A Vigilância em Saúde da Secretaria de Estado da Saúde (SES) contabilizou em 2020, 539 casos de Sífilis, doença causada pela bactéria Treponema Pallidum e transmitida através da relação sexual sem preservativo e da mãe infectada para o filho (Sífilis Congênita). Em em 2019 foram 483 e em 2018 foram 328 casos.

De acordo com o responsável do Programa IST, HIV/Aids e hepatites virais, o médico Almir Santana,  a prevenção da sífilis congênita pode ser feita com medidas simples, de baixo custo e altamente eficazes.

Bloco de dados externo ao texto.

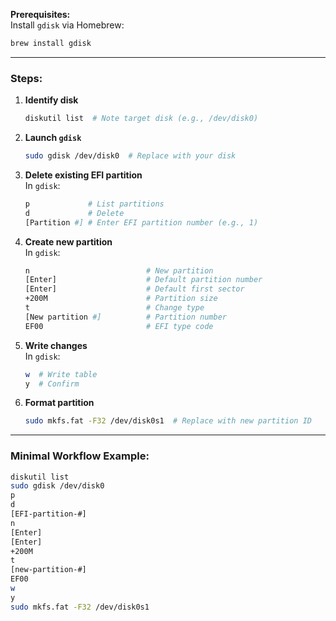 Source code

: **Prerequisites:**  
Install `gdisk` via Homebrew:  
```bash
brew install gdisk
```

---

### Steps:
1. **Identify disk**  
   ```bash
   diskutil list  # Note target disk (e.g., /dev/disk0)
   ```

2. **Launch `gdisk`**  
   ```bash
   sudo gdisk /dev/disk0  # Replace with your disk
   ```

3. **Delete existing EFI partition**  
   In `gdisk`:  
   ```bash
   p             # List partitions
   d             # Delete
   [Partition #] # Enter EFI partition number (e.g., 1)
   ```

4. **Create new partition**  
   In `gdisk`:  
   ```bash
   n                          # New partition
   [Enter]                    # Default partition number
   [Enter]                    # Default first sector
   +200M                      # Partition size
   t                          # Change type
   [New partition #]          # Partition number
   EF00                       # EFI type code
   ```

5. **Write changes**  
   In `gdisk`:  
   ```bash
   w  # Write table
   y  # Confirm
   ```

6. **Format partition**  
   ```bash
   sudo mkfs.fat -F32 /dev/disk0s1  # Replace with new partition ID
   ```

---

### Minimal Workflow Example:
```bash
diskutil list
sudo gdisk /dev/disk0
p
d
[EFI-partition-#]
n
[Enter]
[Enter]
+200M
t
[new-partition-#]
EF00
w
y
sudo mkfs.fat -F32 /dev/disk0s1
```
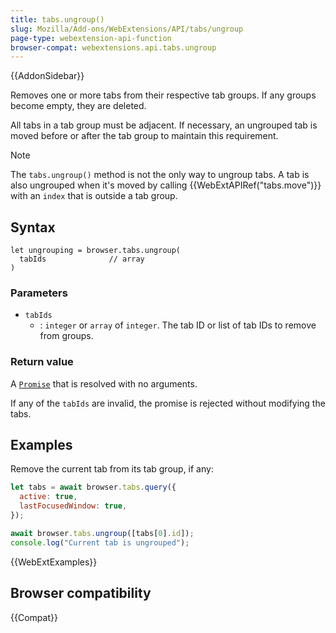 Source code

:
 ```yaml
---
title: tabs.ungroup()
slug: Mozilla/Add-ons/WebExtensions/API/tabs/ungroup
page-type: webextension-api-function
browser-compat: webextensions.api.tabs.ungroup
---
```


{{AddonSidebar}}

Removes one or more tabs from their respective tab groups. If any groups become empty, they are deleted.

All tabs in a tab group must be adjacent. If necessary, an ungrouped tab is moved before or after the tab group to maintain this requirement.

> [!NOTE]
> The `tabs.ungroup()` method is not the only way to ungroup tabs. A tab is also ungrouped when it's moved by calling {{WebExtAPIRef("tabs.move")}} with an `index` that is outside a tab group.

## Syntax

```js-nolint
let ungrouping = browser.tabs.ungroup(
  tabIds              // array
)
```

### Parameters

- `tabIds`
  - : `integer` or `array` of `integer`. The tab ID or list of tab IDs to remove from groups.

### Return value

A [`Promise`](/en-US/docs/Web/JavaScript/Reference/Global_Objects/Promise) that is resolved with no arguments.

If any of the `tabIds` are invalid, the promise is rejected without modifying the tabs.

## Examples

Remove the current tab from its tab group, if any:

```js
let tabs = await browser.tabs.query({
  active: true,
  lastFocusedWindow: true,
});

await browser.tabs.ungroup([tabs[0].id]);
console.log("Current tab is ungrouped");
```

{{WebExtExamples}}

## Browser compatibility

{{Compat}}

“Durante a relação sexual na gravidez, é primordial o uso do preservativo para não haver a infecção”, orienta acrescentando que o diagnóstico precoce deve ser realizado na Unidade Básica de Saúde e que o pré-natal é essencial para o combate à sífilis congênita.

Sintomas

Entre os principais sintomas da doença tratada com medicamentos à base de penicilina, estão: dores musculares, dor de garganta, formigamento, vermelhidão na pele, aparecimento de nódulos nas axilas e no pescoço, além de feridas indolores no local da inflamação.

O bebê infectado não costuma apresentar sintomas específicos logo após o nascimento, mas ao passar do tempo, pode desenvolver problemas como surdez e deformidade nos dentes.